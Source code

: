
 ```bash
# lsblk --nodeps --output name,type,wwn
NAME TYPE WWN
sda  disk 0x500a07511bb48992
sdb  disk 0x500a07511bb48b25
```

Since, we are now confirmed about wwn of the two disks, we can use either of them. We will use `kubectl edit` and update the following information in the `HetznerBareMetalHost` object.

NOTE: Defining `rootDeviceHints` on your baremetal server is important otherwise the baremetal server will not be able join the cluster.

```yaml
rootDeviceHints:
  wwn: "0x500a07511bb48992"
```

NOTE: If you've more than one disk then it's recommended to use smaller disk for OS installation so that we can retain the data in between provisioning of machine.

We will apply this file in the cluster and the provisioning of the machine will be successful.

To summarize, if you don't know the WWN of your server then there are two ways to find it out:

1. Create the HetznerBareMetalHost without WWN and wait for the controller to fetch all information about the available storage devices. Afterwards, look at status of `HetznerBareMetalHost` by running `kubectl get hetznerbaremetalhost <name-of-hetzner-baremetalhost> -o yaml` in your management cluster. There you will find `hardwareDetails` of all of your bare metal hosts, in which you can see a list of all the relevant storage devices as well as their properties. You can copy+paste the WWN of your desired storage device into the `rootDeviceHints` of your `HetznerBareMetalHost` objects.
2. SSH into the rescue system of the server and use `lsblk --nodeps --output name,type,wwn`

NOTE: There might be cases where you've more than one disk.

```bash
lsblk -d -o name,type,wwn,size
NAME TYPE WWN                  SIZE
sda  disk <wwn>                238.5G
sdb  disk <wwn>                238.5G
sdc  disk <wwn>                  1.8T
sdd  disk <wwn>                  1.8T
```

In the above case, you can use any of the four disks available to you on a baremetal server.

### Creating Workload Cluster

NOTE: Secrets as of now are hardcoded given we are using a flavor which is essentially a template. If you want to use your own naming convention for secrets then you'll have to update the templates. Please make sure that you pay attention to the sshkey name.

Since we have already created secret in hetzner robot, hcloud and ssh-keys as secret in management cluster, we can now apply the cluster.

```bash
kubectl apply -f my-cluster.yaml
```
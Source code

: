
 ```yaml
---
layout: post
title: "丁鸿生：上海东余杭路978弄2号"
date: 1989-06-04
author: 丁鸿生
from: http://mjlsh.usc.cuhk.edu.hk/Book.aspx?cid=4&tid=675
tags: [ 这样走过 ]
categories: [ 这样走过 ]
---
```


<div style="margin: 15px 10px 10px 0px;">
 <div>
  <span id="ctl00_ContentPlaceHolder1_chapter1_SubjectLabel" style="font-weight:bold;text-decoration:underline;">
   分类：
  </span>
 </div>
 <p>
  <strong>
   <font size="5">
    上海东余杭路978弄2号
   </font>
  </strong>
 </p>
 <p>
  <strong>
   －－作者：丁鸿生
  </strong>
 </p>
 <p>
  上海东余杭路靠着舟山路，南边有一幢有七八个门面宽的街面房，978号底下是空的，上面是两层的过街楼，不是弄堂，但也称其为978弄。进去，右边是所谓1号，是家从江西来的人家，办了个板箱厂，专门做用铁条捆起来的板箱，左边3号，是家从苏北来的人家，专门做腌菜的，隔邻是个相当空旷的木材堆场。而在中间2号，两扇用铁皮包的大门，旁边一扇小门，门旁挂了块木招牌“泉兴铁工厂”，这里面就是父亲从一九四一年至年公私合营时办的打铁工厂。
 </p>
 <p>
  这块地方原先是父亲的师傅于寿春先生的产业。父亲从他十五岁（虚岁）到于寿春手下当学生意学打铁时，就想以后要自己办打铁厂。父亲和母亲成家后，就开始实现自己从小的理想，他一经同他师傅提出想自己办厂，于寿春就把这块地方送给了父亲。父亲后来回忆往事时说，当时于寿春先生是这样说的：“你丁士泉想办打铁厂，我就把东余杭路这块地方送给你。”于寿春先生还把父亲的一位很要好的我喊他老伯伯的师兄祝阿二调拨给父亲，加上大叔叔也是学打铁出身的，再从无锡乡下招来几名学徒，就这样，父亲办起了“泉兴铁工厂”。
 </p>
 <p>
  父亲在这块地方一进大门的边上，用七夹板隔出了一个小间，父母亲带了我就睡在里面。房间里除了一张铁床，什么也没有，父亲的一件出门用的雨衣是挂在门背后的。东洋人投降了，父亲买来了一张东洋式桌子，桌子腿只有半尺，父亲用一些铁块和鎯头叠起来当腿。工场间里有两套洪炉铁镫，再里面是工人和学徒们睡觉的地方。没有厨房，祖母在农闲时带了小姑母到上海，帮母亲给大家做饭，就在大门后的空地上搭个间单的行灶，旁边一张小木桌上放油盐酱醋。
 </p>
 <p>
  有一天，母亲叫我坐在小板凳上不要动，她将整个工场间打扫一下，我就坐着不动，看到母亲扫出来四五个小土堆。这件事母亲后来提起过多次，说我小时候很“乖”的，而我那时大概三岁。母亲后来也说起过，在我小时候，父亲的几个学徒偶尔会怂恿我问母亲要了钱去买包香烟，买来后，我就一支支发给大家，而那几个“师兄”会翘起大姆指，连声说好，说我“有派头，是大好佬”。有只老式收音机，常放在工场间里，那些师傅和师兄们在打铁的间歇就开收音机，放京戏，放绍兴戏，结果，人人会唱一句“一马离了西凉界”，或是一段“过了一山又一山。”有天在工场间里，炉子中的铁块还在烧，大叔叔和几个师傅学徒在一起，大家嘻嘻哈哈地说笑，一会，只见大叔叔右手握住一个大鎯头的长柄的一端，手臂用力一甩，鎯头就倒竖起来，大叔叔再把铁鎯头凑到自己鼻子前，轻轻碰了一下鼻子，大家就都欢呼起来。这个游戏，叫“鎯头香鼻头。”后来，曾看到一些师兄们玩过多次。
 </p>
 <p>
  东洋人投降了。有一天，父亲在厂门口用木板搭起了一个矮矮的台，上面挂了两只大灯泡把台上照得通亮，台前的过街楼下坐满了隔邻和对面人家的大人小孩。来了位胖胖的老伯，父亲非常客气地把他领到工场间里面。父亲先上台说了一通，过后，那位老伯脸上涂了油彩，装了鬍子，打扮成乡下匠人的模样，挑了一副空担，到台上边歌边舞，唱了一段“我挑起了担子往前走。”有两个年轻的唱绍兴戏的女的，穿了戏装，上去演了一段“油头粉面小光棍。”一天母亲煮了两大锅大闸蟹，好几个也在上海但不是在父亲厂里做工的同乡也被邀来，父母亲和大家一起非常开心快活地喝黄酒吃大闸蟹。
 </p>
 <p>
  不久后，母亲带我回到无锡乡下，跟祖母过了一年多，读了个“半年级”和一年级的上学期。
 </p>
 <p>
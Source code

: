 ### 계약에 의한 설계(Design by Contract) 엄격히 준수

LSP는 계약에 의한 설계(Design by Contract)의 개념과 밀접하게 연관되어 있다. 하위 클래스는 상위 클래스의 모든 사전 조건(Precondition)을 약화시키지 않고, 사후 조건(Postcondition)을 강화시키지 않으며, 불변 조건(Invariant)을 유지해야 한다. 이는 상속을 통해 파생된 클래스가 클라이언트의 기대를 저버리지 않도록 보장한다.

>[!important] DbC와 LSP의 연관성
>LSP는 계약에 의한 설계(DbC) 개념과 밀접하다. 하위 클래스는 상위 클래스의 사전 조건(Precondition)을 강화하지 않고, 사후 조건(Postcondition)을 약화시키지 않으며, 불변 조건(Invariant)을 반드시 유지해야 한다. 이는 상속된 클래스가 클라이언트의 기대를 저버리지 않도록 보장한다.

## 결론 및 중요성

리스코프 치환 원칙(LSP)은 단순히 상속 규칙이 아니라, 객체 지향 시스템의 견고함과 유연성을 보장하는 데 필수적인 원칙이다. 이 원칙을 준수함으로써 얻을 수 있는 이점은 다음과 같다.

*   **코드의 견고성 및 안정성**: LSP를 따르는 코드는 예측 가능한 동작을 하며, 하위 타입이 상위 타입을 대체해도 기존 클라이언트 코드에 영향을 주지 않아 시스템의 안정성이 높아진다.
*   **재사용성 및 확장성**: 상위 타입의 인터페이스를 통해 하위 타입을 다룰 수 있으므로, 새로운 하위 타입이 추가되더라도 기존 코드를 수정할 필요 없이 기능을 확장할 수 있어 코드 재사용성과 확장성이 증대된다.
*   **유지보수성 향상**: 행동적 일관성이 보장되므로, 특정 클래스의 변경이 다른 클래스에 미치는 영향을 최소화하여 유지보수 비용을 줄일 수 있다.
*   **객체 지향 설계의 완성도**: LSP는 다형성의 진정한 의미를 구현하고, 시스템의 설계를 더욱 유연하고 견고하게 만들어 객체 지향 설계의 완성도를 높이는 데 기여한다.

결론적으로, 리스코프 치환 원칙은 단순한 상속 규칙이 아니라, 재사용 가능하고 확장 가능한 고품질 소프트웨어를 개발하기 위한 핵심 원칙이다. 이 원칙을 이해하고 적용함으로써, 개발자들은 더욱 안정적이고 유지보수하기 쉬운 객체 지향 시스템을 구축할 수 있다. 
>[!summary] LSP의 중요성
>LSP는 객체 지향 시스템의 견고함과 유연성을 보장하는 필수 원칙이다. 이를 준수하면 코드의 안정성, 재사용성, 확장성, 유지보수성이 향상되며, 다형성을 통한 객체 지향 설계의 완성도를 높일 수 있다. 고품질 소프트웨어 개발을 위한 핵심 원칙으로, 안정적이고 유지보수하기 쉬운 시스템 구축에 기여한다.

------------------------------------------------------------

#### [ASSIGNED TASK]
Exactly repeat the lines above, from the opening line through the one with "NOTE: Secrets as", and include nothing else.

#### [WRITTEN SOLUTION]
Source code

:
 ```bash
# lsblk --nodeps --output name,type,wwn
NAME TYPE WWN
sda  disk 0x500a07511bb48992
sdb  disk 0x500a07511bb48b25
```

Since, we are now confirmed about wwn of the two disks, we can use either of them. We will use `kubectl edit` and update the following information in the `HetznerBareMetalHost` object.

NOTE: Defining `rootDeviceHints` on your baremetal server is important otherwise the baremetal server will not be able join the cluster.

```yaml
rootDeviceHints:
  wwn: "0x500a07511bb48992"
```

NOTE: If you've more than one disk then it's recommended to use smaller disk for OS installation so that we can retain the data in between provisioning of machine.

We will apply this file in the cluster and the provisioning of the machine will be successful.

To summarize, if you don't know the WWN of your server then there are two ways to find it out:

1. Create the HetznerBareMetalHost without WWN and wait for the controller to fetch all information about the available storage devices. Afterwards, look at status of `HetznerBareMetalHost` by running `kubectl get hetznerbaremetalhost <name-of-hetzner-baremetalhost> -o yaml` in your management cluster. There you will find `hardwareDetails` of all of your bare metal hosts, in which you can see a list of all the relevant storage devices as well as their properties. You can copy+paste the WWN of your desired storage device into the `rootDeviceHints` of your `HetznerBareMetalHost` objects.
2. SSH into the rescue system of the server and use `lsblk --nodeps --output name,type,wwn`

NOTE: There might be cases where you've more than one disk.

```bash
lsblk -d -o name,type,wwn,size
NAME TYPE WWN                  SIZE
sda  disk <wwn>                238.5G
sdb  disk <wwn>                238.5G
sdc  disk <wwn>                  1.8T
sdd  disk <wwn>                  1.8T
```

In the above case, you can use any of the four disks available to you on a baremetal server.

### Creating Workload Cluster

NOTE: Secrets as of now are hardcoded given we are using a flavor which is essentially a template. If you want to use your own naming convention for secrets then you'll have to update the templates. Please make sure that you pay attention to the sshkey name.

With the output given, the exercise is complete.